Due to the undemocratic electoral system the FIT failed to get MPs elected in a number of states where it polled very well, such as Cordoba (7.5%, where its is alleged fraud robbed it of an MP), Neuquen (9.6%), Jujuy (7.7%) and Santa Cruz (11.1%).

A number of leftist regional lists also did particularly well, such in the southern-most state of Tierra del Fuego, where the state secretary of the Metal Workers Union (UOM) was elected national deputy with 21% of the vote.

While the left only succeeded in electing one local representative in what has historically been its strongest area of support, the City of Buenos Aires district, this was largely due to a divided left vote. Together, the votes of the four left lists would have been enough to elect two federal MPs and at least three local parliamentarians.

Taken as a whole, such a result for the far left, and in particular the Trotskyist left, is unparalleled in Argentine history. Never before has it received such a high vote nor had as many candidates elected.

It also represents the first tentative steps towards taking up the challenge being posed by the bosses’ drive for greater austerity, with many sensing the need to prepare a fight back to expected attacks in the near future.

Fight back

The vote comes hand in hand with other similar developments outside the electoral sphere.

Over recent years, rising discontent with the traditional political system has reflected itself in the fall in support for traditional parties, growing numbers of industrial battles, numerous far-left victories in student elections and now the emergence of an embryonic but growing political force.

As has traditionally been the case, the rise of the left has been concurrent with a decline in support for Peronism, with more progressive sectors disillusioned with the FPV’s move to the right this time choosing to vote for the FIT. The rightward drift by previously centre-left forces, such as the Socialist Party, has also helped open up political space on the left for the FIT.

Importantly, many saw in the FIT a solid attempt at leftist unity behind pro-worker and socialist policies.

The FIT’s election campaign was characterised by its presentation of concrete proposals to tackle the pressing needs of the people.

These included wage increases to address the rising cost of living, no further tax increases on workers and a pension rate of 82% of workers’ average wages.

The FIT also campaigned for the nationalisation of oil and gas, starting with the revocation of the deal with Chevron.

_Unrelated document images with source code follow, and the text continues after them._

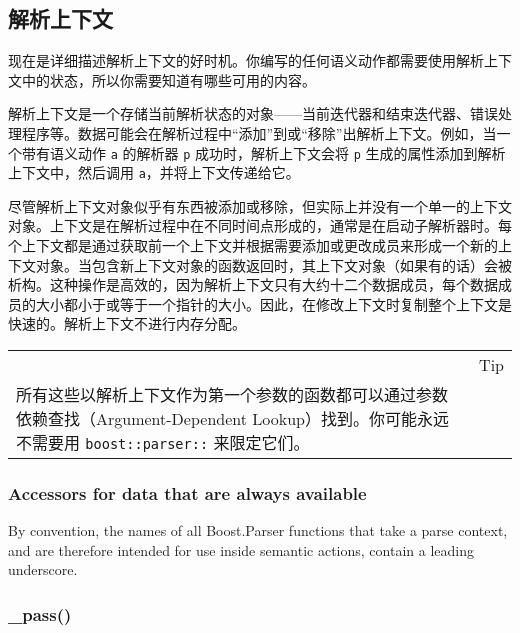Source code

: \subsection{解析上下文}

现在是详细描述解析上下文的好时机。你编写的任何语义动作都需要使用解析上下文中的状态，所以你需要知道有哪些可用的内容。

解析上下文是一个存储当前解析状态的对象——当前迭代器和结束迭代器、错误处理程序等。数据可能会在解析过程中“添加”到或“移除”出解析上下文。例如，当一个带有语义动作 \texttt{a} 的解析器 \texttt{p} 成功时，解析上下文会将 \texttt{p} 生成的属性添加到解析上下文中，然后调用 \texttt{a}，并将上下文传递给它。

尽管解析上下文对象似乎有东西被添加或移除，但实际上并没有一个单一的上下文对象。上下文是在解析过程中在不同时间点形成的，通常是在启动子解析器时。每个上下文都是通过获取前一个上下文并根据需要添加或更改成员来形成一个新的上下文对象。当包含新上下文对象的函数返回时，其上下文对象（如果有的话）会被析构。这种操作是高效的，因为解析上下文只有大约十二个数据成员，每个数据成员的大小都小于或等于一个指针的大小。因此，在修改上下文时复制整个上下文是快速的。解析上下文不进行内存分配。

\begin{longtable}[]{@{}
  >{\raggedright\arraybackslash}p{}
  >{\raggedright\arraybackslash}p{}@{}}
\toprule\noalign{}
\endhead
\bottomrule\noalign{}
\endlastfoot
\begin{minipage}[t]{\linewidth}\raggedright
\end{minipage} & Tip \\
所有这些以解析上下文作为第一个参数的函数都可以通过参数依赖查找（Argument-Dependent Lookup）找到。你可能永远不需要用 \texttt{boost::parser::} 来限定它们。 & \\
\end{longtable}

\subsubsection{Accessors for data that are always available}

By convention, the names of all Boost.Parser functions that take a parse context, and are therefore intended for use inside semantic actions, contain a leading underscore.

\subsubsection{\_pass()}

The demand for nationalisation was extended to cover the railways and underground metro system, together with their placement under workers’ and commuters’ control as the only way to salvage the railway system and put an end to the string of recent train disasters.

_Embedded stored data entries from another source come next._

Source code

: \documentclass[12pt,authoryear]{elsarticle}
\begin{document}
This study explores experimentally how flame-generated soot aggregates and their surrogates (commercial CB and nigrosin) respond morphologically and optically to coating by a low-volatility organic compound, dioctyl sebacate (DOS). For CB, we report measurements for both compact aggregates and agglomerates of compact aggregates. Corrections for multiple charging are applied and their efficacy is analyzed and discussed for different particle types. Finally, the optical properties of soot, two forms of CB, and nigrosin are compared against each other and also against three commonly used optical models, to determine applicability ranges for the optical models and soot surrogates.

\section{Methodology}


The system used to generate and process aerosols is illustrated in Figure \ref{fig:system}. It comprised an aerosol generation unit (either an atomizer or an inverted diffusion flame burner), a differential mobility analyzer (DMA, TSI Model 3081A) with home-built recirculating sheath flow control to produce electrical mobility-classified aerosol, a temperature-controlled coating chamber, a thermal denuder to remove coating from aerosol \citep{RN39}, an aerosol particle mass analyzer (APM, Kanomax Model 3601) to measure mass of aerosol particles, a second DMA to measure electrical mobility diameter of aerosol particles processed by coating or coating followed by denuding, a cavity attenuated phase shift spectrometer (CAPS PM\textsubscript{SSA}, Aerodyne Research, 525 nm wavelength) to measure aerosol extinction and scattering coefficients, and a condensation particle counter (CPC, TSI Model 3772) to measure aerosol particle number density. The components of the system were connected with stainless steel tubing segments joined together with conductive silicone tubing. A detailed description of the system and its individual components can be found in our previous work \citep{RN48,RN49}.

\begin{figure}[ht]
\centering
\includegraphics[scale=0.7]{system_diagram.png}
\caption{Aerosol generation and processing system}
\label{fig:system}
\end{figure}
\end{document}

FIT candidates also promised that if elected they would place themselves at the service of workers and communities in struggle, with the aim of building a political alternative of workers and the left capable of fighting for a peoples’ and workers’ government.

In line with this, FIT parliamentarians will only receive an average workers’ wage, with the rest of their salaries being used to help fund different struggles. Elected candidates will also only hold their seat for one year before rotating it with the other candidates who ran on the same list, ensuring that the experience is shared around and privileges not accrued.

An important challenge will be the FIT’s ability to link up with other left forces that did well in these elections, both to actively work together in supporting struggles but also with an eye to the 2015 presidential elections.

What will happen next is unclear, but in any case a new experience has been born in Argentina, a work in progress that many will be following closely with a sense of hope.

[Raul Bassi is a Socialist Alliance activist in Sydney, originally active in Argentina.]